Dataset entries
##############################

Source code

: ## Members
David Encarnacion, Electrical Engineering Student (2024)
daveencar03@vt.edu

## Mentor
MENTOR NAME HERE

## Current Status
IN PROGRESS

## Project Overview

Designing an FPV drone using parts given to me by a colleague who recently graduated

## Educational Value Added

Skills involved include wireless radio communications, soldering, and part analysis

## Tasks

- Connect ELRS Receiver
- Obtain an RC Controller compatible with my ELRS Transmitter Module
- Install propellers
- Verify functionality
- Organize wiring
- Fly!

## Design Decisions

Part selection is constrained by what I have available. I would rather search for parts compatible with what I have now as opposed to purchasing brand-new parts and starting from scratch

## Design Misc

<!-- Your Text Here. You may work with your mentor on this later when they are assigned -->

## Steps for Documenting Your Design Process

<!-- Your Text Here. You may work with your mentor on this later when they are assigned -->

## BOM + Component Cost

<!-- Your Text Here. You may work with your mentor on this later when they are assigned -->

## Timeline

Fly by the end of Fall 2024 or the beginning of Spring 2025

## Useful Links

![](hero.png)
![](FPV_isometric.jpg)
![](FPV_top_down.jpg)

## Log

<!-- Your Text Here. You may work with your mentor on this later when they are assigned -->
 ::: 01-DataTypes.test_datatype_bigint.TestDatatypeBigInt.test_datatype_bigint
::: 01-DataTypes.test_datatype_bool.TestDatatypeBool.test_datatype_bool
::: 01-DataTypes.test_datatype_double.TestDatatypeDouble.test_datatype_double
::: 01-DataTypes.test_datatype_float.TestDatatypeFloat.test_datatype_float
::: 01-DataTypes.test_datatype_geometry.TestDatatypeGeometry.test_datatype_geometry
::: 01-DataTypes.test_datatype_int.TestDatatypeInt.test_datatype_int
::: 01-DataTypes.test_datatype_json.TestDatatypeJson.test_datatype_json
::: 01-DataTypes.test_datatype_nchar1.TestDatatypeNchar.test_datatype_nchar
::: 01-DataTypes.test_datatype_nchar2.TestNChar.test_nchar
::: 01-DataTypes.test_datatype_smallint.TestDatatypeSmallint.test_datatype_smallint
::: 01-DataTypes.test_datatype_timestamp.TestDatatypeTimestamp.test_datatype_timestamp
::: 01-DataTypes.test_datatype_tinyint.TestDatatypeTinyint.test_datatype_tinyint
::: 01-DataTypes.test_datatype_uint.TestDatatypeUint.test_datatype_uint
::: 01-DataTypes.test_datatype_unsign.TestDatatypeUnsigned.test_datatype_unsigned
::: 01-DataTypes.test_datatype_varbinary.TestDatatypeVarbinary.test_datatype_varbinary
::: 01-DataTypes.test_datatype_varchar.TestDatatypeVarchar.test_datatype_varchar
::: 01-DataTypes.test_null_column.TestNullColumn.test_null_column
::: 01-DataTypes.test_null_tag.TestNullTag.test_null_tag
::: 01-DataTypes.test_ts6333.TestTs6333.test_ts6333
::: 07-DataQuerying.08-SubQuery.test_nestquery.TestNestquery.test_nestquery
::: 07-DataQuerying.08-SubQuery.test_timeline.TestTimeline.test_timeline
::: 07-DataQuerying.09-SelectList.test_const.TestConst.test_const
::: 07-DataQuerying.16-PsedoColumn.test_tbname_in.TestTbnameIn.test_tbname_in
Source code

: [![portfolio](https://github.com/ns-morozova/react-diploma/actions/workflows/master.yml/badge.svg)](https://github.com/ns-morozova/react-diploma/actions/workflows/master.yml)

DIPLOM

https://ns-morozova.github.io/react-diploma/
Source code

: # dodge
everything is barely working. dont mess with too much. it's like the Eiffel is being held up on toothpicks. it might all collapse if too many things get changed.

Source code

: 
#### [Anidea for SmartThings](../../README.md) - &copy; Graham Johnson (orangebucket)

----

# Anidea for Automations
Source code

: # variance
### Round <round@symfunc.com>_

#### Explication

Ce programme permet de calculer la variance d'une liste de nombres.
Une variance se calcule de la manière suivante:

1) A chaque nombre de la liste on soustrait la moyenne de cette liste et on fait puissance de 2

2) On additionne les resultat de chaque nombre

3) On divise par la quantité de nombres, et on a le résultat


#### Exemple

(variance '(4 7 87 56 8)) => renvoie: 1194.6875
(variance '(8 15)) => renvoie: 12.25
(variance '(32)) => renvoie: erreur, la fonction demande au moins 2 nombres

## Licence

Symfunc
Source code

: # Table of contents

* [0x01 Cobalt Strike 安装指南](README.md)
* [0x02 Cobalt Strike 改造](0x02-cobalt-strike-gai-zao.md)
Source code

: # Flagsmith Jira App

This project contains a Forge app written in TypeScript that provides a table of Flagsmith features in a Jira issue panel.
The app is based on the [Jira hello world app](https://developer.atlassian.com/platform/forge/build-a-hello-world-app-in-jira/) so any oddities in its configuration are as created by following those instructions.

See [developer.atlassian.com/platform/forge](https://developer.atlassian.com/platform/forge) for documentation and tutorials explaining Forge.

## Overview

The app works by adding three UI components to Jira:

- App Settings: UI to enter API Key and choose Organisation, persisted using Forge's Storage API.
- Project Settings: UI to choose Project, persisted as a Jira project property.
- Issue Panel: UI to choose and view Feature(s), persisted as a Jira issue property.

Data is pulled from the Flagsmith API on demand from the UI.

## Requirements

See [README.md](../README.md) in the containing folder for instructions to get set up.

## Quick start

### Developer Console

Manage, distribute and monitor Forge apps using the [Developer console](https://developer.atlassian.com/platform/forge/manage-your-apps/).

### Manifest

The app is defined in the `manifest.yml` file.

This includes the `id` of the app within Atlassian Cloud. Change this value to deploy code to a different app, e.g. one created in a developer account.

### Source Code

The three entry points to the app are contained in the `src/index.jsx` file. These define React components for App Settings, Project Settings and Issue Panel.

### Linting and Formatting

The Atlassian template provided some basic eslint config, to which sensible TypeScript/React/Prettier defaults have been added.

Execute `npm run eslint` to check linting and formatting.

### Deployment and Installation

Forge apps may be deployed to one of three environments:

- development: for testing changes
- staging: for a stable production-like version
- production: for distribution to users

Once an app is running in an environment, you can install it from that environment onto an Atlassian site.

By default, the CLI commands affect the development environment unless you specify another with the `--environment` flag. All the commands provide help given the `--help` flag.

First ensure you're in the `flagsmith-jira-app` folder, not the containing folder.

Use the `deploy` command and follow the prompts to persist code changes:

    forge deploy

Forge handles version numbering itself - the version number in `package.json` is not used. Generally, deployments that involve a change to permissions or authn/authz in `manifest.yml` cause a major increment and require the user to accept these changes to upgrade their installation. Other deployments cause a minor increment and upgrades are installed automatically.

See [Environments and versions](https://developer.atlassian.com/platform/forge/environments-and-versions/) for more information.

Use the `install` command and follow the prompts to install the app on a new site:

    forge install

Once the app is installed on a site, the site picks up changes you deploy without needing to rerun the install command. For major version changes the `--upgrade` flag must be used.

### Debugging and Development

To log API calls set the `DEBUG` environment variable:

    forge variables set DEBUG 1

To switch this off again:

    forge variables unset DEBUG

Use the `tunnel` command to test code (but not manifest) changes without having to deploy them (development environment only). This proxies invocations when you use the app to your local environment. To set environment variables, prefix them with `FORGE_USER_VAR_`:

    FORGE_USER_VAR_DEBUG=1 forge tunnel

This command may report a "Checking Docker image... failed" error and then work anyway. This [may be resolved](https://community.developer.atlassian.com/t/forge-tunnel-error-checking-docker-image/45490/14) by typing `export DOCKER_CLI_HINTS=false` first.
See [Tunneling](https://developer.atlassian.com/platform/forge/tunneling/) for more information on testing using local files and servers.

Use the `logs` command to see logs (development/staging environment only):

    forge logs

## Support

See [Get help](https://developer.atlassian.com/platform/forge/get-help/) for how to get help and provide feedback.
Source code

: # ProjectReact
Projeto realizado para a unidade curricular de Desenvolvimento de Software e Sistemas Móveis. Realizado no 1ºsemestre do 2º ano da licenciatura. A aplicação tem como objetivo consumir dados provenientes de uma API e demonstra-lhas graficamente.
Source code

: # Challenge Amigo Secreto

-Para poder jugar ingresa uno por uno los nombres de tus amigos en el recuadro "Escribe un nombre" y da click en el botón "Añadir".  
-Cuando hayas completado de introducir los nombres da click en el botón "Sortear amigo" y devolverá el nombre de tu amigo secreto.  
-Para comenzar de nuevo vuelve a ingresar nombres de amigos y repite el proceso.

##############################

== EXERCISE ==
Scan the entries above and work out how many lines include the word "three"; the reply is that number alone.

== RESPONSE BOX ==
3